Managed vs. Self-Managed: Make the Decision Once
Here's my take: don't run your own control plane. For the vast majority of teams in 2025, EKS, GKE Autopilot, and AKS have matured to the point where the engineering cost of managing etcd quorum, API server upgrades, and control-plane HA just doesn't pay off. The exception is air-gapped environments or genuinely extreme scale, and most teams are not at that scale.
If you do self-manage with kubeadm or Cluster API, treat your control plane nodes as immutable. Never SSH in to patch them: rebuild. Use etcd snapshots to object storage on a cron and test restores quarterly. A control plane you've never restored from backup is a control plane you don't actually have.
The control plane is not an app server. If you're SSHing into it regularly, something has gone wrong in your operational model.
Namespace Strategy and Multi-Tenancy
Namespaces are a logical boundary, not a security boundary. Don't make the mistake of assuming that separating teams into namespaces prevents a compromised workload from pivoting to another team's secrets or service accounts. Pair namespace isolation with network policies, RBAC, and for strict tenants, separate node pools or clusters entirely.
A practical namespace taxonomy for a mid-size platform team:
- system-*: cluster-level infrastructure (ingress, cert-manager, monitoring)
- shared-*: cross-team shared services (databases, message queues)
- team-[name]-[env]: per-team, per-environment workloads
- sandbox-*: ephemeral developer namespaces, hard quota enforced
Enforce LimitRanges and ResourceQuotas on every non-system namespace from day one.

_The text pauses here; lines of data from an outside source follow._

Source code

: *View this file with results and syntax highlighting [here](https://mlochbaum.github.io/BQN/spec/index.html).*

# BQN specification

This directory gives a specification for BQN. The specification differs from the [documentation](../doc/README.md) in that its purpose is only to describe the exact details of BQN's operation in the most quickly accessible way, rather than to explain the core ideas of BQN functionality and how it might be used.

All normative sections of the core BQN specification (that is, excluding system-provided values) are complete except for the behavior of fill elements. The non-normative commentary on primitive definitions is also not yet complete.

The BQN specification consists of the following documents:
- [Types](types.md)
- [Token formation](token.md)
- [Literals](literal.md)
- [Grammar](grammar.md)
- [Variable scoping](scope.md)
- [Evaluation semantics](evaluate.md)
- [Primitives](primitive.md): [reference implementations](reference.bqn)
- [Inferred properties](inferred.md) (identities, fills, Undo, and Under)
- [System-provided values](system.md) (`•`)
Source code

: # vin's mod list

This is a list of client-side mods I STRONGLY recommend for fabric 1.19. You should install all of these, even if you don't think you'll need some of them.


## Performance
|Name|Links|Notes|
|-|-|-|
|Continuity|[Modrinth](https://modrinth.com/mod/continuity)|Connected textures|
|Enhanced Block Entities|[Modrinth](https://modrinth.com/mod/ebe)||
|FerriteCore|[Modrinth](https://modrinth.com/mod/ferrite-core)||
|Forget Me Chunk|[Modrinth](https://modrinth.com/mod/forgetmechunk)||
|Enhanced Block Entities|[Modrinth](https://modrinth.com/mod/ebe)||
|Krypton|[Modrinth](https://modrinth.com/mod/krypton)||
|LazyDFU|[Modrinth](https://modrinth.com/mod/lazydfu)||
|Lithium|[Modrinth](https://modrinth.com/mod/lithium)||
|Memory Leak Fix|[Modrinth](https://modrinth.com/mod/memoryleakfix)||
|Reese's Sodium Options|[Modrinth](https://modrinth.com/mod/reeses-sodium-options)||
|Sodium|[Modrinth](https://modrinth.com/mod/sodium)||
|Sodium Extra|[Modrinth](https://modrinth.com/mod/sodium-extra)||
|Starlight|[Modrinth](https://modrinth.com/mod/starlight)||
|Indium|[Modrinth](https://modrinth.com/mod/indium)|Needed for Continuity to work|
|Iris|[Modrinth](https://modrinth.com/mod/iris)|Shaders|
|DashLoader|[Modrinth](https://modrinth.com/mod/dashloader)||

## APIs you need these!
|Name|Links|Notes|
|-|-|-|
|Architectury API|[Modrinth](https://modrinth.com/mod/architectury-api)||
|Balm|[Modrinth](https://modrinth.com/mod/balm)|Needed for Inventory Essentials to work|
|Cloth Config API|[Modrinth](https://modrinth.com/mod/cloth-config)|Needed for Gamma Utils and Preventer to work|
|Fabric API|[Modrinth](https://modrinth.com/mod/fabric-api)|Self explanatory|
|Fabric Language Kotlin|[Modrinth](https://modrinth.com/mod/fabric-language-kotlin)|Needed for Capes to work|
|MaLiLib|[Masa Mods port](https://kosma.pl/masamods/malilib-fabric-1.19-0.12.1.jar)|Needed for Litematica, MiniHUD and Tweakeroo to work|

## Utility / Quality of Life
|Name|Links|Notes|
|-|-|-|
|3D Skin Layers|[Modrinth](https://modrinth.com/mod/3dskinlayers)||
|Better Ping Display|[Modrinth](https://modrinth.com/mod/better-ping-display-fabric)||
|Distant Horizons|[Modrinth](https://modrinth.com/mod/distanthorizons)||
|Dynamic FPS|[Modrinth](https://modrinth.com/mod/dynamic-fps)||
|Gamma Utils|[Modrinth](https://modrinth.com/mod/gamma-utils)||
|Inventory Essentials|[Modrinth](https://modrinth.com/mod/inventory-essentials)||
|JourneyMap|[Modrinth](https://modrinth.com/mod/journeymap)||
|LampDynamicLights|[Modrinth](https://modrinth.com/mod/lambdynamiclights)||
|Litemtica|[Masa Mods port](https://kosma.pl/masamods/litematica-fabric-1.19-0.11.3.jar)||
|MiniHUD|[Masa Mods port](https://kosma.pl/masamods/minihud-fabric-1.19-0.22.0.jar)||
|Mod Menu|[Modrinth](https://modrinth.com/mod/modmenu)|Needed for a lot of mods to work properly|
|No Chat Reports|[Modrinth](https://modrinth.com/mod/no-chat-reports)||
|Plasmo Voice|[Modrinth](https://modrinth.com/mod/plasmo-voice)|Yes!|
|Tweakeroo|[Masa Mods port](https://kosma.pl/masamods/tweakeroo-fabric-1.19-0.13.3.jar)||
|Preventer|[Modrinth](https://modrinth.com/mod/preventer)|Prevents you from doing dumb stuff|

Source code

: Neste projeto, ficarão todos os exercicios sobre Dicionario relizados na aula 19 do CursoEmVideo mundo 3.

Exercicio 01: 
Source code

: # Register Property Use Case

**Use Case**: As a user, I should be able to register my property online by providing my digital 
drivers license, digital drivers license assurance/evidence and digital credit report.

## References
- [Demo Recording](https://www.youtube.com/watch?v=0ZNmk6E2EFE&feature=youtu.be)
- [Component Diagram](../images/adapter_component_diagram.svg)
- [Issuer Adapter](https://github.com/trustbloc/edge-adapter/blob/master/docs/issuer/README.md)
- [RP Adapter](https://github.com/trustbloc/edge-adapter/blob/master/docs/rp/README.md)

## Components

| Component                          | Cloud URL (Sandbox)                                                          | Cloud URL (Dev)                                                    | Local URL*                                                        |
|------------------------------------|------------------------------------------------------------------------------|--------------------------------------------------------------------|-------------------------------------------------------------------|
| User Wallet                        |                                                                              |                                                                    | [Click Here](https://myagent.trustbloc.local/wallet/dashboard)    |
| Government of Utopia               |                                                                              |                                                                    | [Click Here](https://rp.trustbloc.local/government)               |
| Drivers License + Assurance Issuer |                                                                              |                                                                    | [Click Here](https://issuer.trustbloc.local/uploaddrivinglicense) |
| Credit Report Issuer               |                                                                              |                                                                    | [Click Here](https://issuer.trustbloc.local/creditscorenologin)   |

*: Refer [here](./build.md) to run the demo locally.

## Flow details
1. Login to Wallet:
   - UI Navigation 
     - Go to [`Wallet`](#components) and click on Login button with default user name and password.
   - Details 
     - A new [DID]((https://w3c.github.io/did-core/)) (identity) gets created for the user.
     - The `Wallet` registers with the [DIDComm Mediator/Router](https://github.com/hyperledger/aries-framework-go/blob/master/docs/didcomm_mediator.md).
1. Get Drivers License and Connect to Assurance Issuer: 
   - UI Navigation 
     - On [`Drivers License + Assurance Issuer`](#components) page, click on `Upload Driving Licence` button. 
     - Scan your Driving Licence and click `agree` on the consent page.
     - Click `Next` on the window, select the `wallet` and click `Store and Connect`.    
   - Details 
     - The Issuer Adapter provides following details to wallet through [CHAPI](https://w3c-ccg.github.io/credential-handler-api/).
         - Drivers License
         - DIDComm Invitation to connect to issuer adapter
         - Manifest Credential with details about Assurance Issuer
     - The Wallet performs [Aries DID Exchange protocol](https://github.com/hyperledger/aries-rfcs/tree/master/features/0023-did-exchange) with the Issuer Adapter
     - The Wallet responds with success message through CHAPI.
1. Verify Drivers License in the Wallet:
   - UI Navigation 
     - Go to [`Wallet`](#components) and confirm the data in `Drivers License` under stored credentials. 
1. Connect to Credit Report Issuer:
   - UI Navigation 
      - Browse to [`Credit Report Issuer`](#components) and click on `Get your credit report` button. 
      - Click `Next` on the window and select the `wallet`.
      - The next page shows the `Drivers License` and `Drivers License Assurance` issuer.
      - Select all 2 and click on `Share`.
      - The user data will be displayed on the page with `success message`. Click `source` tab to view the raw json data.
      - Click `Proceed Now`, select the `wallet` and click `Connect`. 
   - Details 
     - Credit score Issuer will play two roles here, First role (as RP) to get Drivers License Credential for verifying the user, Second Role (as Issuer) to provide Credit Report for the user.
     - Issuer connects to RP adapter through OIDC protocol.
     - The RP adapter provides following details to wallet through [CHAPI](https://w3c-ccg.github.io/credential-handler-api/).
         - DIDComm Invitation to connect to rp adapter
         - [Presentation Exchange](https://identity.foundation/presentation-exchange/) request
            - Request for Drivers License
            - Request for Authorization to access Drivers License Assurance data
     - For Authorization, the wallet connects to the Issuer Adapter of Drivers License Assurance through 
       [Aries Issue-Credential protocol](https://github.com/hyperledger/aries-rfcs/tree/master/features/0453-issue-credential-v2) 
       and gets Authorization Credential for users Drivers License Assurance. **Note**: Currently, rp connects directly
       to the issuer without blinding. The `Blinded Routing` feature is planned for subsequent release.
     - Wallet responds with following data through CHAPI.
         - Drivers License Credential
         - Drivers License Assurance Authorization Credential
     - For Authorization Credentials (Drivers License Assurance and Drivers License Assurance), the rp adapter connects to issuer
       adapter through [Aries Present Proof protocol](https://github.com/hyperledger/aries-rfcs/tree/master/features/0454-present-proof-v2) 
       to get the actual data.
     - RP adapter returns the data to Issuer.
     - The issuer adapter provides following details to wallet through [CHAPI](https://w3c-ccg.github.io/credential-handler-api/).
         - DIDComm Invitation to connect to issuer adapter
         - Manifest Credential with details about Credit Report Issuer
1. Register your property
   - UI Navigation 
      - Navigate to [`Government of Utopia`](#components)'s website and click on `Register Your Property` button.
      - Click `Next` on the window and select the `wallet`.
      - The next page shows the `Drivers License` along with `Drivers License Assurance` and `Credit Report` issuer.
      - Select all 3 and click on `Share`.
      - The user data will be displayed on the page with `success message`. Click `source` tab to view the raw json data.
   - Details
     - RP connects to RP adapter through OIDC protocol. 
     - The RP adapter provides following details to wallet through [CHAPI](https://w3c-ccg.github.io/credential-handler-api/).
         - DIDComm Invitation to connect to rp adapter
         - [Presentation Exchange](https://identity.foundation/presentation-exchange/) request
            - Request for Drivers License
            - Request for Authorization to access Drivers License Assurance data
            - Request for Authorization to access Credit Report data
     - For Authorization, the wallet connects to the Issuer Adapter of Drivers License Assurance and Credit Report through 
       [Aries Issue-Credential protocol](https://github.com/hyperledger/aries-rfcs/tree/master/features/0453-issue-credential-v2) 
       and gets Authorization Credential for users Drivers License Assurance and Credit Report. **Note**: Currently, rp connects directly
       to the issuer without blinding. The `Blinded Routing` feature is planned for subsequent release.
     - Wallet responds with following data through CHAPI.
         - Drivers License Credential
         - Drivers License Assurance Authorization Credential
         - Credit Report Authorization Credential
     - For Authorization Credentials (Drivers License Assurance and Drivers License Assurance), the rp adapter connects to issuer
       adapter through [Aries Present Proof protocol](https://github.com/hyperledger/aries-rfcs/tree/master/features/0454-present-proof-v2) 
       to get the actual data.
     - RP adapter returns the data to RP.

Retrofitting them onto a cluster that already has workloads is painful and politically charged. You don't want to have that conversation after someone's rogue job ate all the node memory at 2 AM.
# ResourceQuota for a team namespace
apiVersion: v1
kind: ResourceQuota
metadata:
name: team-quota
namespace: team-payments-prod
spec:
hard:
requests.cpu: "20"
requests.memory: 40Gi
limits.cpu: "40"
limits.memory: 80Gi
count/pods: "100"
count/services: "20"
count/persistentvolumeclaims: "10"
---
# LimitRange : prevents pods without resource specs
apiVersion: v1
kind: LimitRange
metadata:
name: default-limits
namespace: team-payments-prod
spec:
limits:
- type: Container
default:
cpu: 500m
memory: 512Mi
defaultRequest:
cpu: 100m
memory: 128MiResource Requests, Limits, and the QoS Trap
Kubernetes assigns every pod a Quality of Service class based on how you set requests and limits. Get this wrong and you'll see unexpected evictions under pressure, which is one of those things that looks like a mystery until you understand the model.
- Guaranteed: requests == limits for every container. These pods are last to be evicted.
- Burstable: at least one container has a request set but limits differ. Evicted under memory pressure.
- BestEffort: no requests or limits set. Evicted first, always.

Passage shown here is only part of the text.